YOUR ASSIGNMENT: Reproduce the listing in full, exactly as written, but without images.
——
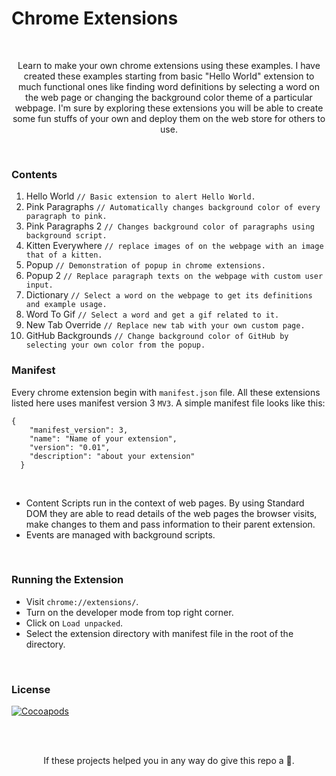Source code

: # Chrome Extensions

<br>

<p align="center">Learn to make your own chrome extensions using these examples. I have created these examples starting from basic "Hello World" extension to much functional ones like finding word definitions by selecting a word on the web page or changing the background color theme of a particular webpage. I'm sure by exploring these extensions you will be able to create some fun stuffs of your own and deploy them on the web store for others to use.</p>
  
<br>

### Contents

1. Hello World `// Basic extension to alert Hello World.`
2. Pink Paragraphs `// Automatically changes background color of every paragraph to pink.`
3. Pink Paragraphs 2 `// Changes background color of paragraphs using background script.`
4. Kitten Everywhere `// replace images of on the webpage with an image that of a kitten.`
5. Popup `// Demonstration of popup in chrome extensions.`
6. Popup 2 `// Replace paragraph texts on the webpage with custom user input.`
7. Dictionary `// Select a word on the webpage to get its definitions and example usage.`
8. Word To Gif `// Select a word and get a gif related to it.`
9. New Tab Override `// Replace new tab with your own custom page.`
10. GitHub Backgrounds `// Change background color of GitHub by selecting your own color from the popup.`

### Manifest

Every chrome extension begin with `manifest.json` file. All these extensions listed here uses manifest version 3 `MV3`. A simple manifest file looks like this:

```
{
    "manifest_version": 3,
    "name": "Name of your extension",
    "version": "0.01",
    "description": "about your extension"
  }

```

<br>

- Content Scripts run in the context of web pages. By using Standard DOM they are able to read details of the web pages the browser visits, make changes to them and pass information to their parent extension.
- Events are managed with background scripts.

<br>

### Running the Extension

- Visit `chrome://extensions/`.
- Turn on the developer mode from top right corner.
- Click on `Load unpacked`.
- Select the extension directory with manifest file in the root of the directory.

<br>

### License

[![Cocoapods](https://img.shields.io/cocoapods/l/web?style=for-the-badge)](LICENSE)

<br>
<br>

<p align="center">If these projects helped you in any way do give this repo a 🌟.</p>
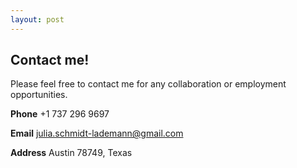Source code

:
 ```yaml
---
layout: post
---
```

## Contact me!

Please feel free to contact me for any collaboration or employment opportunities.

**Phone** +1 737 296 9697

**Email** julia.schmidt-lademann@gmail.com

**Address** Austin 78749, Texas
——
THE COMPLETED TASK:
Source code

: # Chrome Extensions

<br>

<p align="center">Learn to make your own chrome extensions using these examples. I have created these examples starting from basic "Hello World" extension to much functional ones like finding word definitions by selecting a word on the web page or changing the background color theme of a particular webpage. I'm sure by exploring these extensions you will be able to create some fun stuffs of your own and deploy them on the web store for others to use.</p>
  
<br>

### Contents

1. Hello World `// Basic extension to alert Hello World.`
2. Pink Paragraphs `// Automatically changes background color of every paragraph to pink.`
3. Pink Paragraphs 2 `// Changes background color of paragraphs using background script.`
4. Kitten Everywhere `// replace images of on the webpage with an image that of a kitten.`
5. Popup `// Demonstration of popup in chrome extensions.`
6. Popup 2 `// Replace paragraph texts on the webpage with custom user input.`
7. Dictionary `// Select a word on the webpage to get its definitions and example usage.`
8. Word To Gif `// Select a word and get a gif related to it.`
9. New Tab Override `// Replace new tab with your own custom page.`
10. GitHub Backgrounds `// Change background color of GitHub by selecting your own color from the popup.`

### Manifest

Every chrome extension begin with `manifest.json` file. All these extensions listed here uses manifest version 3 `MV3`. A simple manifest file looks like this:

```
{
    "manifest_version": 3,
    "name": "Name of your extension",
    "version": "0.01",
    "description": "about your extension"
  }

```

<br>

- Content Scripts run in the context of web pages. By using Standard DOM they are able to read details of the web pages the browser visits, make changes to them and pass information to their parent extension.
- Events are managed with background scripts.

<br>

### Running the Extension

- Visit `chrome://extensions/`.
- Turn on the developer mode from top right corner.
- Click on `Load unpacked`.
- Select the extension directory with manifest file in the root of the directory.

<br>

### License

[![Cocoapods](https://img.shields.io/cocoapods/l/web?style=for-the-badge)](LICENSE)

<br>
<br>

<p align="center">If these projects helped you in any way do give this repo a 🌟.</p>
Source code

:
 ```yaml
---
layout: post
---
```

## Contact me!

Please feel free to contact me for any collaboration or employment opportunities.

**Phone** +1 737 296 9697

**Email** julia.schmidt-lademann@gmail.com

**Address** Austin 78749, Texas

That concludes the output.